Superata in provincia di Ragusa la soglia delle 100.000 somministrazioni di dosi di vaccino anti covid: per l’esattezza il dato è di 101.022. «La strada è ancora lunga – dichiara il direttore generale dell’Asp di Ragusa Angelo Aliquò (foto) – ma vogliamo mettercela tutta per fare ancora di più. Chiediamo a chi è già in target di non rischiare la vita. E speriamo presto di poter vaccinare i più giovani e che si possa vaccinare anche in altri luoghi». Parole che assumono un forte significato perché la vaccinazione è l’unica via per uscire dalla pandemia.
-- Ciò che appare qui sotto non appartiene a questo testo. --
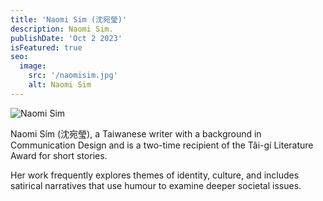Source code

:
 ```yaml
---
title: 'Naomi Sim (沈宛瑩)'
description: Naomi Sim.
publishDate: 'Oct 2 2023'
isFeatured: true
seo:
  image:
    src: '/naomisim.jpg'
    alt: Naomi Sim
---
```


![Naomi Sim](/naomisim.jpg)

Naomi Sím (沈宛瑩), a Taiwanese writer with a background in Communication Design and is a two-time recipient of the Tâi-gí Literature Award for short stories.

Her work frequently explores themes of identity, culture, and includes satirical narratives that use humour to examine deeper societal issues.
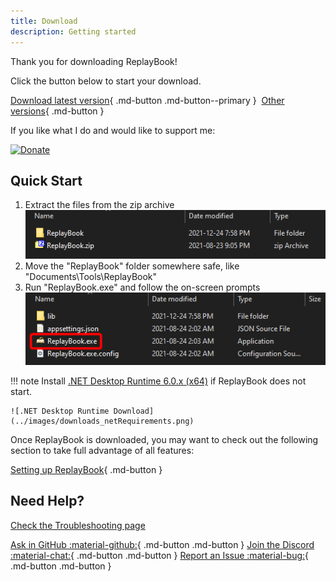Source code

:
 ```yaml
---
title: Download
description: Getting started
---
```


Thank you for downloading ReplayBook!

Click the button below to start your download.

[Download latest version](https://github.com/fraxiinus/replaybook/releases/latest/download/ReplayBook.zip){ .md-button .md-button--primary }
&nbsp;[Other versions](https://github.com/fraxiinus/ReplayBook/releases){ .md-button }

If you like what I do and would like to support me:

[![Donate](https://shields.io/badge/ko--fi-support%20me-green?logo=ko-fi&style=flat-square)](https://ko-fi.com/fraxiinus)

## Quick Start

1. Extract the files from the zip archive  
    ![Extract Archive](../images/downloads_ExtractArchive.png)
2. Move the "ReplayBook" folder somewhere safe, like "Documents\Tools\ReplayBook"
3. Run "ReplayBook.exe" and follow the on-screen prompts  
    ![Run Program](../images/downloads_CorrectFile.png)

!!! note
    Install [.NET Desktop Runtime 6.0.x (x64)](https://dotnet.microsoft.com/en-us/download/dotnet/6.0) if ReplayBook does not start.

    ![.NET Desktop Runtime Download](../images/downloads_netRequirements.png)

Once ReplayBook is downloaded, you may want to check out the following section to take full advantage of all features:

[Setting up ReplayBook](../getting-started/setting-up-replaybook.md){ .md-button }

## Need Help?

[Check the Troubleshooting page](../../troubleshooting)

[Ask in GitHub :material-github:](https://github.com/fraxiinus/ReplayBook/discussions){ .md-button .md-button }
[Join the Discord :material-chat:](https://discord.gg/c33Rc5J){ .md-button .md-button }
[Report an Issue :material-bug:](https://github.com/fraxiinus/ReplayBook/issues/new/choose){ .md-button .md-button }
Anche su altri fronti l’Azienda Sanitaria si sta caricando di iniziative rivolte a contenere il contagio, come la presenza di numerosi drive in per i test antigenici e quelli molecolari. Infatti, da lunedì, in considerazione dell’aumento dei contagi a Vittoria, il direttore del Distretto Giovanni Di Giacomo, supportato dalla Direzione Strategica, ha aumentato le giornate di screening. Siamo già, in tutta la provincia, a circa 500.000 test effettuati. Numeri molto alti che testimoniano come l’Asp di Ragusa è stata ed è sempre molto attenta nella lotta alla pandemia.

Ma tornando alle vaccinazioni possiamo affermare che si sta lavorando molto bene in tutti e 3 gli hub vaccinali, dove si è pronti a inoculare anche fino a mille dosi al giorno. Al centro di contrada Beneventano a Modica si sta sperimentando, grazie all’impegno della squadra degli informatici dell’Asp diretta dal dottore Massimo Iacono, il totem di accettazione, che, oltre a facilitare la gestione delle code, prestampa i moduli di documentazione evitando la compilazione manuale che rallenta notevolmente il flusso di ingresso alle strutture. Tra l’altro si è impegnati ad aumentare il numero degli hub nella provincia: uno a Scicli in contrada Zagarone e un altro a Ragusa nel centro Direzionale Asi. Intanto, grazie ai Medici di Famiglia che stanno dando un forte impulso alla vaccinazione dei propri assistiti, ma anche di altri soggetti che non possono lasciare il proprio domicilio, si sta accelerando per completare la fascia di età over 80.